Мама выхватывает фотографии у Рольфа из рук:
– Давай лучше я Белле покажу. Рольф, может, ты пока нальешь нам сангрии, пер фаворе?
Рольф исчезает в кухне. Мы с мамой сидим на диване от Йозефа Франка в их вилле типовой застройки. Она, как всегда, даже и не думала пользоваться какими-нибудь солнцезащитными средствами на Тенерифе. Загорелая кожа лоснится, лицо обгорело. Она считает, что если мазаться кремом от солнца, то за две недели не успеешь загореть. А какой смысл возвращаться домой после отпуска, если по тебе не видно, что ты побывала за границей? Мама показывает фотографию, на которой она запечатлена рядом с испанцем и ослом. На осле яркая шляпа с прорезями для ушей.
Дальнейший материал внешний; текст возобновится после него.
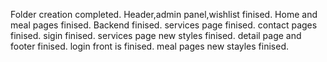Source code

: Folder creation completed.
Header,admin panel,wishlist finised.
Home and meal pages finised.
Backend finised.
services page finised.
contact pages finised.
sigin finised.
services page new styles finised.
detail page and footer finised.
login front is finised.
meal pages new stayles finised.
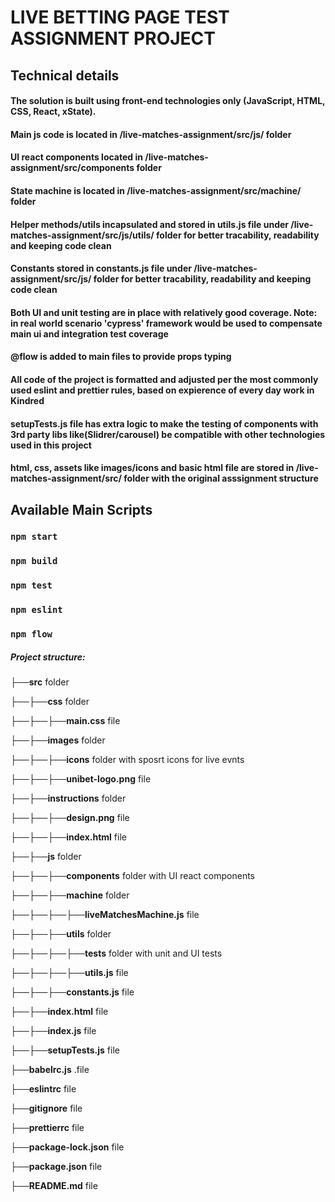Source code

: 
# LIVE BETTING PAGE TEST ASSIGNMENT PROJECT

## Technical details

#### The solution is built using front-end technologies only (JavaScript, HTML, CSS, React, xState).
#### Main js code is located in /live-matches-assignment/src/js/ folder
#### UI react components located in /live-matches-assignment/src/components folder
#### State machine is located in /live-matches-assignment/src/machine/ folder
#### Helper methods/utils incapsulated and stored in utils.js file under /live-matches-assignment/src/js/utils/ folder for better tracability, readability and keeping code clean
#### Constants stored in constants.js file under /live-matches-assignment/src/js/ folder for better tracability, readability and keeping code clean
#### Both UI and unit testing are in place with relatively good coverage. Note: in real world scenario 'cypress' framework would be used to compensate main ui and integration test coverage
#### @flow is added to main files to provide props typing
#### All code of the project is formatted and adjusted per the most commonly used eslint and prettier rules, based on expierence of every day work in Kindred
#### setupTests.js file has extra logic to make the testing of components with 3rd party libs like(Slidrer/carousel) be compatible with other technologies used in this project
#### html, css, assets like images/icons and basic html file are stored in /live-matches-assignment/src/ folder with the original asssignment structure


## Available Main Scripts

### `npm start`
### `npm build`
### `npm test`
### `npm eslint`
### `npm flow`


##### Project structure: #####


├──**src** folder

├──├──**css** folder

├──├──├──**main.css** file

├──├──**images** folder

├──├──├──**icons** folder with sposrt icons for live evnts

├──├──├──**unibet-logo.png** file

├──├──**instructions** folder

├──├──├──**design.png** file

├──├──├──**index.html** file

├──├──**js** folder

├──├──├──**components** folder with UI react components

├──├──├──**machine** folder

├──├──├──├──**liveMatchesMachine.js** file

├──├──├──**utils** folder

├──├──├──├──**tests** folder with unit and UI tests

├──├──├──├──**utils.js** file

├──├──├──**constants.js** file

├──├──**index.html** file

├──├──**index.js** file

├──├──**setupTests.js** file

├──**babelrc.js** .file

├──**eslintrc** file

├──**gitignore** file

├──**prettierrc** file

├──**package-lock.json** file

├──**package.json** file

├──**README.md** file
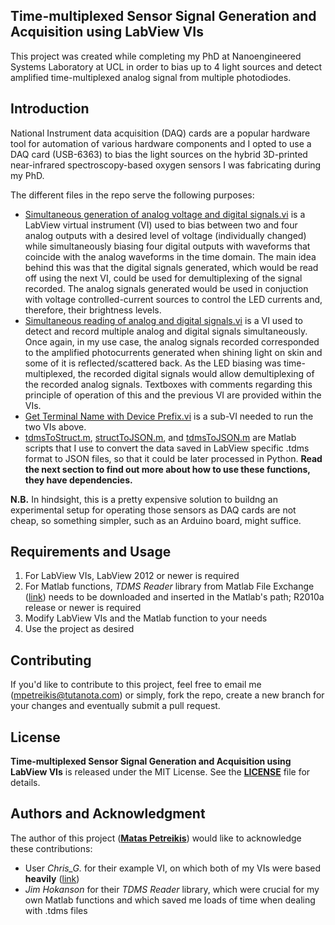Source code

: ## **Time-multiplexed Sensor Signal Generation and Acquisition using LabView VIs**

This project was created while completing my PhD at Nanoengineered Systems Laboratory at UCL in order to bias up to 4 light sources and detect amplified time-multiplexed analog signal from multiple photodiodes. 

## **Introduction**

National Instrument data acquisition (DAQ) cards are a popular hardware tool for automation of various hardware components and I opted to use a DAQ card (USB-6363) to bias the light sources on the hybrid 3D-printed near-infrared spectroscopy-based oxygen sensors I was fabricating during my PhD. 

The different files in the repo serve the following purposes:

- [Simultaneous generation of analog voltage and digital signals.vi](https://github.com/mpetreikis/labview_time_multiplexing/blob/main/LabView%20VIs/Simultaneous%20generation%20of%20analog%20voltage%20and%20digital%20signals.vi) is a LabView virtual instrument (VI) used to bias between two and four analog outputs with a desired level of voltage (individually changed) while simultaneously biasing four digital outputs with waveforms that coincide with the analog waveforms in the time domain. The main idea behind this was that the digital signals generated, which would be read off using the next VI, could be used for demultiplexing of the signal recorded. The analog signals generated would be used in conjuction with voltage controlled-current sources to control the LED currents and, therefore, their brightness levels.
- [Simultaneous reading of analog and digital signals.vi](https://github.com/mpetreikis/labview_time_multiplexing/blob/main/LabView%20VIs/Simultaneous%20reading%20of%20analog%20and%20digital%20signals.vi) is a VI used to detect and record multiple analog and digital signals simultaneously. Once again, in my use case, the analog signals recorded corresponded to the amplified photocurrents generated when shining light on skin and some of it is reflected/scattered back. As the LED biasing was time-multiplexed, the recorded digital signals would allow demultiplexing of the recorded analog signals. Textboxes with comments regarding this principle of operation of this and the previous VI are provided within the VIs.
- [Get Terminal Name with Device Prefix.vi](https://github.com/mpetreikis/labview_time_multiplexing/blob/main/LabView%20VIs/Get%20Terminal%20Name%20with%20Device%20Prefix.vi) is a sub-VI needed to run the two VIs above.
- [tdmsToStruct.m](https://github.com/mpetreikis/labview_time_multiplexing/blob/main/Matlab%20code%20for%20TDMS%20files/tdmsToStruct.m), [structToJSON.m](https://github.com/mpetreikis/labview_time_multiplexing/blob/main/Matlab%20code%20for%20TDMS%20files/tdmsToJSON.m), and [tdmsToJSON.m](https://github.com/mpetreikis/labview_time_multiplexing/blob/main/Matlab%20code%20for%20TDMS%20files/tdmsToJSON.m) are Matlab scripts that I use to convert the data saved in LabView specific .tdms format to JSON files, so that it could be later processed in Python. **Read the next section to find out more about how to use these functions, they have dependencies.**

__N.B.__ In hindsight, this is a pretty expensive solution to buildng an experimental setup for operating those sensors as DAQ cards are not cheap, so something simpler, such as an Arduino board, might suffice.

## **Requirements and Usage**

1. For LabView VIs, LabView 2012 or newer is required
2. For Matlab functions, _TDMS Reader_ library from Matlab File Exchange ([link](https://www.mathworks.com/matlabcentral/fileexchange/30023-tdms-reader)) needs to be downloaded and inserted in the Matlab's path; R2010a release or newer is required
3. Modify LabView VIs and the Matlab function to your needs
4. Use the project as desired

## **Contributing**

If you'd like to contribute to this project, feel free to email me (mpetreikis@tutanota.com) or simply, fork the repo, create a new branch for your changes and eventually submit a pull request.

## **License**

**Time-multiplexed Sensor Signal Generation and Acquisition using LabView VIs** is released under the MIT License. See the **[LICENSE](LICENSE)** file for details.

## **Authors and Acknowledgment**

The author of this project (**[Matas Petreikis](https://github.com/mpetreikis)**) would like to acknowledge these contributions:
- User _Chris_G._ for their example VI, on which both of my VIs were based **heavily** ([link](https://forums.ni.com/t5/Example-Code/Synchronizing-Analog-Output-and-Digital-Output-Signals-Using/ta-p/3536335))
- _Jim Hokanson_ for their _TDMS Reader_ library, which were crucial for my own Matlab functions and which saved me loads of time when dealing with .tdms files


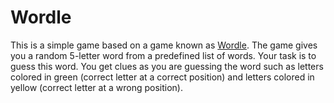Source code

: # Wordle

This is a simple game based on a game known as [Wordle](https://www.nytimes.com/games/wordle/index.html). The game gives you a random 5-letter word from a predefined list of words. Your task is to guess this word. You get clues as you are guessing the word such as letters colored in green (correct letter at a correct position) and letters colored in yellow (correct letter at a wrong position).
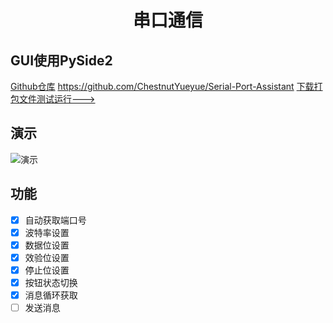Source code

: <div align="center">
<h1 align="center">串口通信</h1>
</div>

## GUI使用PySide2
[Github仓库](https://github.com/ChestnutYueyue/Serial-Port-Assistant)
<https://github.com/ChestnutYueyue/Serial-Port-Assistant>
[下载打包文件测试运行--->](https://gitee.com/ricocosoul/Serial-Port-Assistant/releases/v0.1-beta)

## 演示
![演示](https://gitee.com/ricocosoul/Serial-Port-Assistant/raw/main/img/1.png)

## 功能
- [x] 自动获取端口号
- [x] 波特率设置
- [x] 数据位设置
- [x] 效验位设置
- [x] 停止位设置
- [x] 按钮状态切换
- [x] 消息循环获取
- [ ] 发送消息
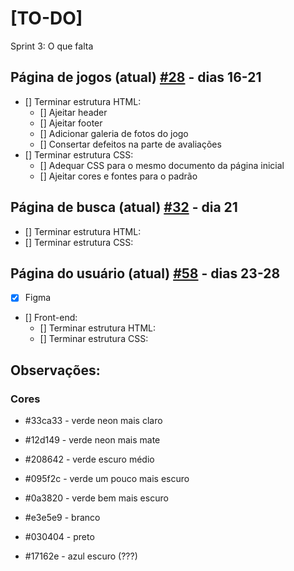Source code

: # [TO-DO]
Sprint 3: O que falta

## Página de jogos (atual) [#28](https://github.com/ES2-UFPI/Plague.me/issues/28) - dias 16-21
- [] Terminar estrutura HTML:
    - [] Ajeitar header
    - [] Ajeitar footer
    - [] Adicionar galeria de fotos do jogo
    - [] Consertar defeitos na parte de avaliações
- [] Terminar estrutura CSS:
    - [] Adequar CSS para o mesmo documento da página inicial
    - [] Ajeitar cores e fontes para o padrão

## Página de busca (atual) [#32](https://github.com/ES2-UFPI/Plague.me/issues/32) - dia 21
- [] Terminar estrutura HTML:
- [] Terminar estrutura CSS:

## Página do usuário (atual) [#58](https://github.com/ES2-UFPI/Plague.me/issues/58) - dias 23-28
- [x] Figma
- [] Front-end:
    - [] Terminar estrutura HTML:
    - [] Terminar estrutura CSS:


## Observações:
### Cores
- #33ca33 - verde neon mais claro
- #12d149 - verde neon mais mate
- #208642 - verde escuro médio
- #095f2c - verde um pouco mais escuro
- #0a3820 - verde bem mais escuro

- #e3e5e9 - branco
- #030404 - preto
- #17162e - azul escuro (???)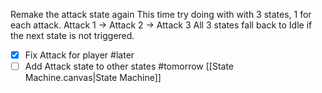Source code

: Remake the attack state again
This time try doing with with 3 states, 1 for each attack.
Attack 1 -> Attack 2 -> Attack 3
All 3 states fall back to Idle if the next state is not triggered.

- [x] Fix Attack for player #later 
- [ ] Add Attack state to other states #tomorrow
[[State Machine.canvas|State Machine]]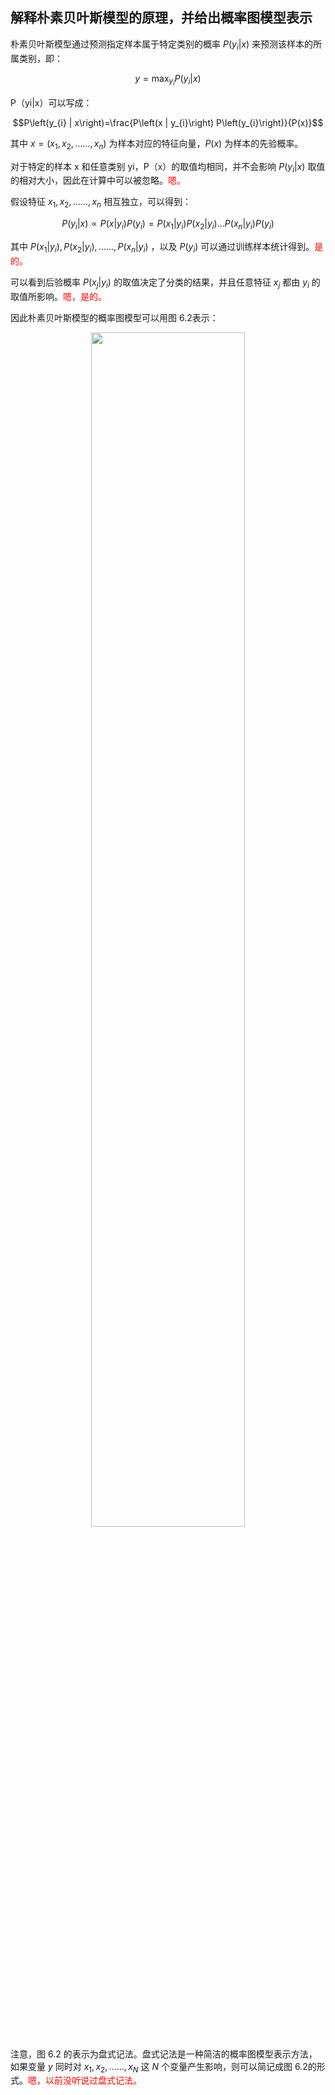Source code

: 

## 解释朴素贝叶斯模型的原理，并给出概率图模型表示

朴素贝叶斯模型通过预测指定样本属于特定类别的概率 $P(y_i|x)$ 来预测该样本的所属类别，即：



$$y=\max _{y_{i}} P\left(y_{i} | x\right)\tag{6.10}$$



P（yi|x）可以写成：

$$P\left(y_{i} | x\right)=\frac{P\left(x | y_{i}\right) P\left(y_{i}\right)}{P(x)}$$

其中 $x=\left(x_{1}, x_{2}, \ldots \ldots, x_{n}\right)$ 为样本对应的特征向量，$P(x)$ 为样本的先验概率。

对于特定的样本 x 和任意类别 yi，P（x）的取值均相同，并不会影响 $P(y_i | x)$ 取值的相对大小，因此在计算中可以被忽略。<span style="color:red;">嗯。</span>


假设特征 $x_{1}, x_{2}, \ldots \dots, x_{n}$ 相互独立，可以得到：

$$
P(y_i | x) \propto P\left(x | y_{i}\right) P\left(y_{i}\right)=P\left(x_{1} | y_{i}\right) P\left(x_{2} | y_{i}\right) \ldots P\left(x_{n} | y_{i}\right) P\left(y_{i}\right)\tag{6.12}
$$


其中 $P\left(x_{1} | y_{i}\right), P\left(x_{2} | y_{i}\right), \ldots \ldots, P\left(x_{n} | y_{i}\right)$ ，以及 $P\left(y_{i}\right)$ 可以通过训练样本统计得到。<span style="color:red;">是的。</span>

可以看到后验概率 $P(x_j|y_i)$ 的取值决定了分类的结果，并且任意特征 $x_j$ 都由 $y_i$ 的取值所影响。<span style="color:red;">嗯，是的。</span>


因此朴素贝叶斯模型的概率图模型可以用图 6.2表示：

<p align="center">
    <img width="70%" height="70%" src="http://images.iterate.site/blog/image/20190406/QgtvJtGkgvx7.png?imageslim">
</p>

注意，图 6.2 的表示为盘式记法。盘式记法是一种简洁的概率图模型表示方法，如果变量 $y$ 同时对 $x_{1}, x_{2}, \ldots \ldots, x_{N}$ 这 $N$ 个变量产生影响，则可以简记成图 6.2的形式。<span style="color:red;">嗯，以前没听说过盘式记法。</span>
– Это милейший Педро, наш гид. А это… как же его звали? Рольф, как звали осла? – кричит мама в сторону кухни. – Как звали осла Педро? Донго? Донко?
Она листает дальше. Рольф на поле для игры в гольф с клюшками для гольфа, Рольф в клетчатых плавках, Рольф с чемоданами в аэропорту – она быстро перебирает фотографии одну за другой, но тут лицо ее расцветает.
– А это наш бассейн. Как же там было здорово! Нас обслуживала одна милая испанка, Марибель, так она приносила коктейли прямо к краю бассейна, а еще там были великолепные тапас – я уж не говорю про апельсины, просто фантастика, теперь я знаю, какими должны быть настоящие апельсины! А на берегу стоял Фелипе и готовил паэлью на открытом огне. Давил помидоры руками и бросал на огромную сковороду прямо на берегу, да вот же он!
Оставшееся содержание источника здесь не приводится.